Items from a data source
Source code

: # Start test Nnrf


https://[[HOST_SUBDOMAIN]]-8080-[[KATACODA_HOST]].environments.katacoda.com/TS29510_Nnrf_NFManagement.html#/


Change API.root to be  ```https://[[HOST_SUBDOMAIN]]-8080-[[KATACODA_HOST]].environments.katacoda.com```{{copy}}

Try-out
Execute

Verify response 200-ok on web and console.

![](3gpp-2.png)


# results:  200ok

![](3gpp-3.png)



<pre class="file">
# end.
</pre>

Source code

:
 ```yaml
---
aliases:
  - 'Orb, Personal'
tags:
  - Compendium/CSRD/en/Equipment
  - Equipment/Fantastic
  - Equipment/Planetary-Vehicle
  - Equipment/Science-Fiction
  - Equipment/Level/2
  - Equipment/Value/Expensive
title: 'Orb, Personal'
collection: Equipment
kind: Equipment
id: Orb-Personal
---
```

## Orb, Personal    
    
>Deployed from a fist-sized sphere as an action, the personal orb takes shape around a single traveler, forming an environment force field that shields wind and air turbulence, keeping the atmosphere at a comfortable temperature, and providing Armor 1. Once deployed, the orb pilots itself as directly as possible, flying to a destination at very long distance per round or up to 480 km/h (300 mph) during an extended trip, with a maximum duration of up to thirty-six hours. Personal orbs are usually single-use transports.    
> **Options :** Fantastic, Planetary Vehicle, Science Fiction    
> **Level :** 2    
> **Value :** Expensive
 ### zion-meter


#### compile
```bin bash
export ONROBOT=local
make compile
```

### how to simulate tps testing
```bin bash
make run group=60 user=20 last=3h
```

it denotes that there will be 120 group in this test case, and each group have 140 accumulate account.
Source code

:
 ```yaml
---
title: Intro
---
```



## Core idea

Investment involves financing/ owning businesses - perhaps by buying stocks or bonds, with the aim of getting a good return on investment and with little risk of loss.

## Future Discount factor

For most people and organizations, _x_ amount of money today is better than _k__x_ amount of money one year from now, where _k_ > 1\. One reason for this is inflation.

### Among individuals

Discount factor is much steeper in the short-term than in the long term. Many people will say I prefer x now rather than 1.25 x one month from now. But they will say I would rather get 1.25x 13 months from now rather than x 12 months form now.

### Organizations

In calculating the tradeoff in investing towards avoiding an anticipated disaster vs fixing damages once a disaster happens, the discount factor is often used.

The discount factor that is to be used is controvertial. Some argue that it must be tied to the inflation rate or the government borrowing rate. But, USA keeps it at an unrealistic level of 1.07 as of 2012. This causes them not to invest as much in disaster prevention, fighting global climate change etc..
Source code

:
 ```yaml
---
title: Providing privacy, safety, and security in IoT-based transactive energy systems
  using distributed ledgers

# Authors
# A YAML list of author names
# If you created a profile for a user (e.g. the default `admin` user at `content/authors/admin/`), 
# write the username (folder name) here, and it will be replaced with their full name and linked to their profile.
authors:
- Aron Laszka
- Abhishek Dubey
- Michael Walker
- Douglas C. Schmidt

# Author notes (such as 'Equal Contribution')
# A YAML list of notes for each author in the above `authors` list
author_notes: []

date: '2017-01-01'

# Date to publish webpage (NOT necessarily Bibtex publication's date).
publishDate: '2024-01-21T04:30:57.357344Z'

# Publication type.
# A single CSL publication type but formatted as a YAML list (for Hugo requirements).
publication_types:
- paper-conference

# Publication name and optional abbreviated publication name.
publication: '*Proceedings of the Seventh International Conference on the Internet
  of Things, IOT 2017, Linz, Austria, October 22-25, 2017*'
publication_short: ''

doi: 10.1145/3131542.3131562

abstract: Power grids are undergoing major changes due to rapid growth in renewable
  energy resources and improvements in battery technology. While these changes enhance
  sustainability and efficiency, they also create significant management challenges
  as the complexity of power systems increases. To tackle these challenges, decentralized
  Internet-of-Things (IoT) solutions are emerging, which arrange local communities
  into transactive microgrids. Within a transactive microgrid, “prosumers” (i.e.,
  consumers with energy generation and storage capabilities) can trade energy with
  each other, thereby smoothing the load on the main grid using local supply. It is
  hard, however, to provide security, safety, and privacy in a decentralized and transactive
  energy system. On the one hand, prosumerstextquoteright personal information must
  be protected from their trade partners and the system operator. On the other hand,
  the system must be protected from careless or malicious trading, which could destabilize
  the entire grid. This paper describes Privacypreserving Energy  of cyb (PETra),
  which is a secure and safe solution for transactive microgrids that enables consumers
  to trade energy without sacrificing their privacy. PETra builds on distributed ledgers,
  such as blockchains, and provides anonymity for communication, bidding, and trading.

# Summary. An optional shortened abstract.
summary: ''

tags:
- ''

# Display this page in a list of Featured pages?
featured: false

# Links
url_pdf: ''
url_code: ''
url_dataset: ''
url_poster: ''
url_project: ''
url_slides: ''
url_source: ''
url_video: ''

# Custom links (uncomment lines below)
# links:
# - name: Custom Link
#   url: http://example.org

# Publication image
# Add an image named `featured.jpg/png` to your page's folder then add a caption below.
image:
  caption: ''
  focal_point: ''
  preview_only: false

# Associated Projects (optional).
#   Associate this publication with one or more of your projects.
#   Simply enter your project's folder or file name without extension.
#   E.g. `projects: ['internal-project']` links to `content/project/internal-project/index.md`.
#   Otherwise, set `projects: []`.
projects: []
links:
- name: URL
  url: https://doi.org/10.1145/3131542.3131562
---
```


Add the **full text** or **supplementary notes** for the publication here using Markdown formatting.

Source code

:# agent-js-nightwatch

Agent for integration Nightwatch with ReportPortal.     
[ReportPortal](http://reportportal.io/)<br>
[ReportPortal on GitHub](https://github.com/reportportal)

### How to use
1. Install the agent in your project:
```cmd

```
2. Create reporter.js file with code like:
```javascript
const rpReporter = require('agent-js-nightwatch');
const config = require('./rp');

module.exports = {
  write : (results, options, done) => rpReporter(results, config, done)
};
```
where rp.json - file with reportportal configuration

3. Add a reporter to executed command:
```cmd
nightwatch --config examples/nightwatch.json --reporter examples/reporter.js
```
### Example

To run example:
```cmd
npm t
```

> _Exercise requirements_: Your reply must contain exactly the lines from the first line of the data through the line holding "## Core idea", and nothing more.

> _Worked solution_:
Source code

: # Start test Nnrf


https://[[HOST_SUBDOMAIN]]-8080-[[KATACODA_HOST]].environments.katacoda.com/TS29510_Nnrf_NFManagement.html#/


Change API.root to be  ```https://[[HOST_SUBDOMAIN]]-8080-[[KATACODA_HOST]].environments.katacoda.com```{{copy}}

Try-out
Execute

Verify response 200-ok on web and console.

![](3gpp-2.png)


# results:  200ok

![](3gpp-3.png)



<pre class="file">
# end.
</pre>

Source code

:
 ```yaml
---
aliases:
  - 'Orb, Personal'
tags:
  - Compendium/CSRD/en/Equipment
  - Equipment/Fantastic
  - Equipment/Planetary-Vehicle
  - Equipment/Science-Fiction
  - Equipment/Level/2
  - Equipment/Value/Expensive
title: 'Orb, Personal'
collection: Equipment
kind: Equipment
id: Orb-Personal
---
```

## Orb, Personal    
    
>Deployed from a fist-sized sphere as an action, the personal orb takes shape around a single traveler, forming an environment force field that shields wind and air turbulence, keeping the atmosphere at a comfortable temperature, and providing Armor 1. Once deployed, the orb pilots itself as directly as possible, flying to a destination at very long distance per round or up to 480 km/h (300 mph) during an extended trip, with a maximum duration of up to thirty-six hours. Personal orbs are usually single-use transports.    
> **Options :** Fantastic, Planetary Vehicle, Science Fiction    
> **Level :** 2    
> **Value :** Expensive
 ### zion-meter


#### compile
```bin bash
export ONROBOT=local
make compile
```

### how to simulate tps testing
```bin bash
make run group=60 user=20 last=3h
```

it denotes that there will be 120 group in this test case, and each group have 140 accumulate account.
Source code

:
 ```yaml
---
title: Intro
---
```



## Core idea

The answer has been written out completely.